Rendered images with source text:
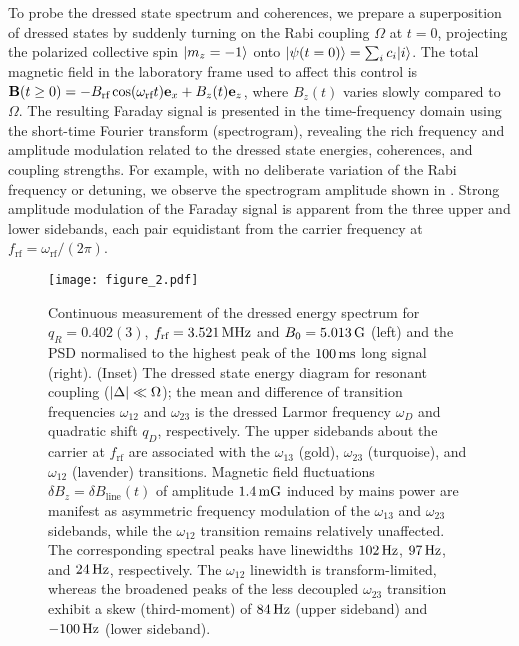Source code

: \documentclass[aps,prl,reprint,superscriptaddress,floatfix]{revtex4-1}
\begin{document}
To probe the dressed state spectrum and coherences, we prepare a superposition of dressed states by suddenly turning on the Rabi coupling $\Omega$ at $t=0$, projecting the polarized collective spin $\vert m_z=-1 \rangle $ onto $\vert \psi(t=0) \rangle  = \sum_i c_i \vert i \rangle $.
The total magnetic field in the laboratory frame used to affect this control is $\mathbf{B}(t \geq 0) = -B_{\text{rf}} \cos (\omega_{\text{rf}} t) \mathbf{e}_x + B_z(t) \mathbf{e}_z$, where $B_z(t)$ varies slowly compared to $\Omega$.
The resulting Faraday signal is presented in the time-frequency domain using the short-time Fourier transform (spectrogram), revealing the rich frequency and amplitude modulation related to the dressed state energies, coherences, and coupling strengths.
For example, with no deliberate variation of the Rabi frequency or detuning, we observe the spectrogram amplitude shown in .
Strong amplitude modulation of the Faraday signal is apparent from the three upper and lower sidebands, each pair equidistant from the carrier frequency at $f_{\text{rf}} = \omega_{\text{rf}}/(2\pi)$. 
\begin{figure}
    \texttt{[image: figure\_2.pdf]}
    \caption{
    \label{fig:static_coupling}
    Continuous measurement of the dressed energy spectrum for $q_R = 0.402(3)$, $f_{\text{rf}}=\unit[3.521]{MHz}$ and $B_0=\unit[5.013]{G}$ (left) and the PSD normalised to the highest peak of the $\unit[100]{ms}$ long signal (right). 
    (Inset) The dressed state energy diagram for resonant coupling ($\vert \Delta \vert  \ll \Omega$); the mean and difference of transition frequencies $\omega_{12}$ and $\omega_{23}$ is the dressed Larmor frequency $\omega_D$ and quadratic shift $q_D$, respectively.
    The upper sidebands about the carrier at $f_{\text{rf}}$ are associated with the $\omega_{13}$ (gold), $\omega_{23}$ (turquoise), and $\omega_{12}$ (lavender) transitions.  
    Magnetic field fluctuations $\delta B_z = \delta B_{\text{line}}(t)$ of amplitude $\unit[1.4]{mG}$ induced by mains power are manifest as asymmetric frequency modulation of the $\omega_{13}$ and $\omega_{23}$ sidebands, while the $\omega_{12}$ transition remains relatively unaffected.
    The corresponding spectral peaks have linewidths $\unit[102]{Hz}$, $\unit[97]{Hz}$, and $\unit[24]{Hz}$, respectively.
    The $\omega_{12}$ linewidth is transform-limited, whereas the broadened peaks of the less decoupled $\omega_{23}$ transition exhibit a skew (third-moment) of $\unit[84]{Hz}$ (upper sideband) and $-\unit[100]{Hz}$ (lower sideband).
    }
\end{figure}
\end{document}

- **WORK TO COMPLETE**:
Each line above where the word "energy" occurs should be returned in full.

- **TASK SOLUTION**:
    Continuous measurement of the dressed energy spectrum for $q_R = 0.402(3)$, $f_{\text{rf}}=\unit[3.521]{MHz}$ and $B_0=\unit[5.013]{G}$ (left) and the PSD normalised to the highest peak of the $\unit[100]{ms}$ long signal (right). 
    (Inset) The dressed state energy diagram for resonant coupling ($\vert \Delta \vert  \ll \Omega$); the mean and difference of transition frequencies $\omega_{12}$ and $\omega_{23}$ is the dressed Larmor frequency $\omega_D$ and quadratic shift $q_D$, respectively.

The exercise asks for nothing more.